People are largely seeing it blasted to their eyeballs via the media that makes it feel like its everywhere, even when crime rates are in a decades long decline.

Personally I find these cyclical crime panics unhelpful and insensitive because theyre used by cynical politicians to whip up fear, and push 'tough on crime' that don't make us safer.

[–] [email protected] 0 points 10 months ago

As per the story I linked to in response to another commenter, violent crime is actually on the rise.

[–] [email protected] 7 points 10 months ago (1 children)

It's almost as if we need to decouple our feelings of crime, and rely on actual data.

[–] [email protected] -3 points 10 months ago (1 children)

It's also easy to pick and choose the data you use to support your case, for example saying we have less crime, while particular types of crime, or crime in a particular area, is on the way up.

Lies and statistics.

[–] [email protected] 4 points 10 months ago (1 children)

Is it though? I haven't seen any data suggesting it is.

[–] [email protected] 2 points 10 months ago (1 children)
[–] [email protected] 6 points 10 months ago

Thank you for that.

I have re-read your original article, and I think it's point is that the way crime is reported on does not match the reality of the situation, and that the 'tough on crime/soft on crime' rhetoric currently in the news cycle is not new and has nothing to do with actual crime rates. To this i agree.

As to the recent crime rates, they are overall trending downwards. However, as the article you linked pointed out, certain types of crime are on the rise. I would say it is important to try and understand why this is the case, and address the underlying causes, rather than increasing sentences or other harsher punishments. My reasoning is that we have been on the right track with our current approach, so we should not throw out the rehabilitation mindset just because it feels good to punish criminals more harshly.

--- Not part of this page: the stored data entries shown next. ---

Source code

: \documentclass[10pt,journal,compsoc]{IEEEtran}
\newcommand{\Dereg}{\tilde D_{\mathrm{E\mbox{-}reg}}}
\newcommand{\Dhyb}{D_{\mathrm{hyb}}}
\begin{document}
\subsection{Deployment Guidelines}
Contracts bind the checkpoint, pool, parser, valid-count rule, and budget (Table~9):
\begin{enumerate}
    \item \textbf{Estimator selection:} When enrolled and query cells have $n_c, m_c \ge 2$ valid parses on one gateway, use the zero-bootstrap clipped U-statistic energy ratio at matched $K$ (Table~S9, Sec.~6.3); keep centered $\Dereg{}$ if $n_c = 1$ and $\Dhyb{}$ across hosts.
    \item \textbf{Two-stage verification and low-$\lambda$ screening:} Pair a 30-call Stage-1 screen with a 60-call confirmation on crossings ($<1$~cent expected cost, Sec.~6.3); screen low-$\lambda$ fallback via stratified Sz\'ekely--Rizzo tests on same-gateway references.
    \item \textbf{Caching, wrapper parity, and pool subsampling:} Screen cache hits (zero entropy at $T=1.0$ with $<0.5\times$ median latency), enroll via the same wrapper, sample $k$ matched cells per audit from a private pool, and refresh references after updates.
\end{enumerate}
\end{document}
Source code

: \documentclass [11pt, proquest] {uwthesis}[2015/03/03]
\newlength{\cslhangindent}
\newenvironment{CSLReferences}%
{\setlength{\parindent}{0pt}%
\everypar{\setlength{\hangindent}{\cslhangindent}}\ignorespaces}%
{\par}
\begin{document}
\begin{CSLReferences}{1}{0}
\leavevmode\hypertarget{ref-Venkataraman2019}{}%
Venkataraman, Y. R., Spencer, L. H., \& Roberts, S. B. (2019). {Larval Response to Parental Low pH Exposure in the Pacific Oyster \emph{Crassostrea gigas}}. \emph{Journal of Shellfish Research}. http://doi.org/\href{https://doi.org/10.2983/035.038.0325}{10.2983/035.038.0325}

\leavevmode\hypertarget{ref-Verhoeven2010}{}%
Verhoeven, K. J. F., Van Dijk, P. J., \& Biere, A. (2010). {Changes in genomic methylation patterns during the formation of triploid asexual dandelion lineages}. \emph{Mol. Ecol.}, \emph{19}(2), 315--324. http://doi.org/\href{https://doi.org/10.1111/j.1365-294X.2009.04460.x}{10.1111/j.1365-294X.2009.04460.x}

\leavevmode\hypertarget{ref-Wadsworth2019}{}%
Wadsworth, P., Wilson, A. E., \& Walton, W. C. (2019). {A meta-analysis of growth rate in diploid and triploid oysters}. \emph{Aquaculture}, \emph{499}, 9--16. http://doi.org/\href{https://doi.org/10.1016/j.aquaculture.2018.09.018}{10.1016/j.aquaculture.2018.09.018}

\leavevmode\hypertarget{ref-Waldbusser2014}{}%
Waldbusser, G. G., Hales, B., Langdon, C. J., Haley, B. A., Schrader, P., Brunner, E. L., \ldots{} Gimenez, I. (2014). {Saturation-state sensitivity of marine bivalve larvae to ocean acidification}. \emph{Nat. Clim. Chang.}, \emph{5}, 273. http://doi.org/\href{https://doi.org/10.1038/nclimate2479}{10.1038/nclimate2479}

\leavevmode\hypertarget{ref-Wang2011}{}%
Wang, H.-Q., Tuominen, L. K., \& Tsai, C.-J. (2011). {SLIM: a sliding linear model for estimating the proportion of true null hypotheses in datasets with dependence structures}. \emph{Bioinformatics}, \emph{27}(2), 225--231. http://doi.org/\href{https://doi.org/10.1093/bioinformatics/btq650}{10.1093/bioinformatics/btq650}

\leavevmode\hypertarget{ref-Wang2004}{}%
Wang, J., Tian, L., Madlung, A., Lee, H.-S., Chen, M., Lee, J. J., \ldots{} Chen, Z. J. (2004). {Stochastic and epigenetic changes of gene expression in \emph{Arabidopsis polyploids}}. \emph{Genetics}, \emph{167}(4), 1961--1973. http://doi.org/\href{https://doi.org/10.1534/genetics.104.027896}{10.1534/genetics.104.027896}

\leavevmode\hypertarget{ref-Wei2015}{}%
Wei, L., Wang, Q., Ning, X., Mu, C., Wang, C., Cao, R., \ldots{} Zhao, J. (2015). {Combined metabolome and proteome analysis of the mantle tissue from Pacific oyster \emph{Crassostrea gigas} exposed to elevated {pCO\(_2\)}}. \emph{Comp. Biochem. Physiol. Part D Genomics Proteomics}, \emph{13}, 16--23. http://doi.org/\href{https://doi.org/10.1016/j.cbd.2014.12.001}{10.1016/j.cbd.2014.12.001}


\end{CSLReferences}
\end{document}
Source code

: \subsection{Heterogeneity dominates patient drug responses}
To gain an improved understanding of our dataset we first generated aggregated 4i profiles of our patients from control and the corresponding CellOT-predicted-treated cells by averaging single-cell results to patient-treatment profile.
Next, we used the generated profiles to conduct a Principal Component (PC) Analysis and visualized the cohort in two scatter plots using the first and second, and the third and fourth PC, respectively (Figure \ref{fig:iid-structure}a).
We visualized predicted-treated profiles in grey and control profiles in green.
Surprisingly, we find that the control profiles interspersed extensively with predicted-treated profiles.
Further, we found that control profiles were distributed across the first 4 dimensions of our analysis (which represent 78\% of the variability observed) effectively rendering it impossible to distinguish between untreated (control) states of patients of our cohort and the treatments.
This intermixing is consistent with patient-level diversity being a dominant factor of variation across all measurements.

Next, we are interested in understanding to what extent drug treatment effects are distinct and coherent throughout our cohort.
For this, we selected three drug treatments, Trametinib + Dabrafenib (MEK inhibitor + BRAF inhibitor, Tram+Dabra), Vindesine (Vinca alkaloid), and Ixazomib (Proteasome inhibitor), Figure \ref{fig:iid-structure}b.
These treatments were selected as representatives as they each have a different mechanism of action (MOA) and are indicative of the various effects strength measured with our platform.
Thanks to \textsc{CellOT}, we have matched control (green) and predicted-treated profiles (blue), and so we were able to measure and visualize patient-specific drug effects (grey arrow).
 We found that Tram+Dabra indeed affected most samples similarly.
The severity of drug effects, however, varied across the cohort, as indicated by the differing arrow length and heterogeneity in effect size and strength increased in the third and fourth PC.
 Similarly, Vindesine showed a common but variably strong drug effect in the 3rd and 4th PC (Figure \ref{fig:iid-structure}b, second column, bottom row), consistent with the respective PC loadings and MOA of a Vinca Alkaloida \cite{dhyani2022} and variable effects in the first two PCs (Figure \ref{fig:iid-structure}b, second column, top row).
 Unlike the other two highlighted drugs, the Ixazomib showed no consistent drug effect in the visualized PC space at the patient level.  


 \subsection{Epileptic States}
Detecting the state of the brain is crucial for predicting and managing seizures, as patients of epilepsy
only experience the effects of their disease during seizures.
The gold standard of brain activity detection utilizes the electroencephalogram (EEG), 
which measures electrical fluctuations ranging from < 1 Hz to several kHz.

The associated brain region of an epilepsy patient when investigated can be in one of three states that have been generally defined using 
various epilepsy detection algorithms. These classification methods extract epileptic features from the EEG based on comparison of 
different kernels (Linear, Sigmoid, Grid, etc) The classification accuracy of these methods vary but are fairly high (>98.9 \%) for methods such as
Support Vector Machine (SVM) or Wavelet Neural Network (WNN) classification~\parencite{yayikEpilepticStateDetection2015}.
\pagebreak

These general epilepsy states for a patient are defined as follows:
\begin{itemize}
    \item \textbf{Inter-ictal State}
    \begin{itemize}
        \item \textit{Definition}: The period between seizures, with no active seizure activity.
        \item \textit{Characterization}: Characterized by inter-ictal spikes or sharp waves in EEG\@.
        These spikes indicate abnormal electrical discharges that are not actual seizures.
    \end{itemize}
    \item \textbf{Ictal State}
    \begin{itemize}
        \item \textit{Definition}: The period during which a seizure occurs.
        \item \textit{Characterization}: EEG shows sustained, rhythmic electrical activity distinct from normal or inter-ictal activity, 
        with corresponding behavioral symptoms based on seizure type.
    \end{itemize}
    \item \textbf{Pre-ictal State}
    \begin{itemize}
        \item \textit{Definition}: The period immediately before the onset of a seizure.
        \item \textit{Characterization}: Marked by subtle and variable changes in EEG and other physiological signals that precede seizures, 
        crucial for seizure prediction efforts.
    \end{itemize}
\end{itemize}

[–] [email protected] 4 points 10 months ago* (last edited 10 months ago) (1 children)

high profile, very public, violent crimes in the last few months.

This is what the media chooses to show.

If "statistically speaking" crime isn't trending up, but it's being sensationalised to the point that people feel like it is, what's the actual issue?

If you're essentially saying here that the facts don't matter if they contradict peoples feelings, shouldn't we at least be looking into who is influencing peoples feelings in the first place and what they have to gain?

[–] [email protected] 2 points 10 months ago (1 children)

Its also true that Wellington cbd is bleak outside of lambton, combine that with the cost of living, and there's more people in front of you that aren't in the rat race, living in close proximity.

I think that a lot of these problems existed before readings and such closed but they weren't on the street in front of you.

[–] [email protected] 2 points 10 months ago

What really didn't help was the emergency accommodation, it brought a bunch of people into the CBD that otherwise would have been somewhere with a much lower cost of living.

There's always been homeless around Wellington, but I certainly don't remember them having the attitude they do now.